Work required |
Write out all the records exactly, and keep any images out.

+++ The input +++

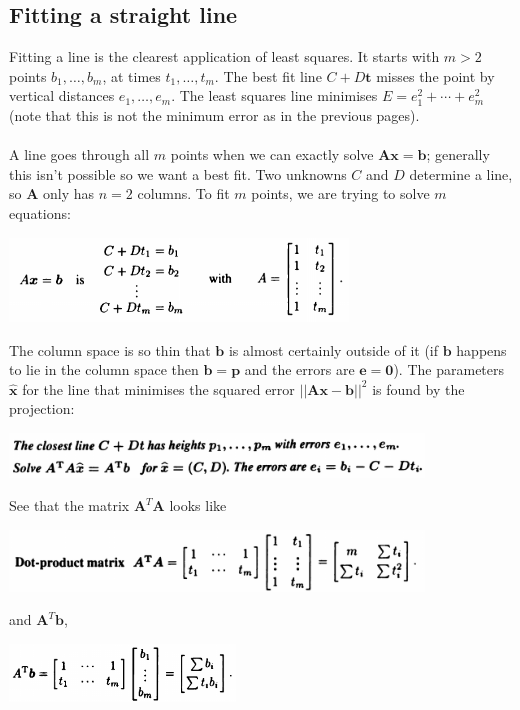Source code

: \documentclass{report}
\begin{document}
\subsection{Fitting a straight line}
Fitting a line is the clearest application of least squares. It starts with $m>2$ points $b_1,\ldots,b_m$, at times $t_1,\ldots,t_m$.
The best fit line $C+D\bm t$ misses the point by vertical distances $e_1,\ldots,e_m$. The least squares line minimises $E=e_1^2+\cdots+e_m^2$ 
(note that this is not the minimum error as in the previous pages).\\
\vspace{1mm}\\
A line goes through all $m$ points when we can exactly solve $\bm{Ax}=\bm b$; generally this isn't possible so we want a best fit. 
Two unknowns $C$ and $D$ determine a line, so $\bm A$ only has $n=2$ columns. To fit $m$ points, we are trying to solve $m$ equations:
\begin{center}
\includegraphics[width=9cm]{74}
\end{center}
The column space is so thin that $\bm b$ is almost certainly outside of it (if $\bm b$ happens to lie in the column space then $\bm b=\bm p$ and the errors are 
$\bm e=\bm 0$). The parameters $\hat{\bm x}$ for the line that minimises the squared error $||\bm{Ax}-\bm b||^2$ is found by the projection:
\begin{center}
\includegraphics[width=11cm]{75}
\end{center}
See that the matrix $\bm A^T\bm A$ looks like
\begin{center}
\includegraphics[width=11cm]{76}
\end{center}
and $\bm A^T\bm b$,
\begin{center}
\includegraphics[width=6cm]{77}
\end{center}
\end{document}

+++

Response |
Source code

: \documentclass{report}
\begin{document}
\subsection{Fitting a straight line}
Fitting a line is the clearest application of least squares. It starts with $m>2$ points $b_1,\ldots,b_m$, at times $t_1,\ldots,t_m$.
The best fit line $C+D\bm t$ misses the point by vertical distances $e_1,\ldots,e_m$. The least squares line minimises $E=e_1^2+\cdots+e_m^2$ 
(note that this is not the minimum error as in the previous pages).\\
\vspace{1mm}\\
A line goes through all $m$ points when we can exactly solve $\bm{Ax}=\bm b$; generally this isn't possible so we want a best fit. 
Two unknowns $C$ and $D$ determine a line, so $\bm A$ only has $n=2$ columns. To fit $m$ points, we are trying to solve $m$ equations:
\begin{center}
\includegraphics[width=9cm]{74}
\end{center}
The column space is so thin that $\bm b$ is almost certainly outside of it (if $\bm b$ happens to lie in the column space then $\bm b=\bm p$ and the errors are 
$\bm e=\bm 0$). The parameters $\hat{\bm x}$ for the line that minimises the squared error $||\bm{Ax}-\bm b||^2$ is found by the projection:
\begin{center}
\includegraphics[width=11cm]{75}
\end{center}
See that the matrix $\bm A^T\bm A$ looks like
\begin{center}
\includegraphics[width=11cm]{76}
\end{center}
and $\bm A^T\bm b$,
\begin{center}
\includegraphics[width=6cm]{77}
\end{center}
\end{document}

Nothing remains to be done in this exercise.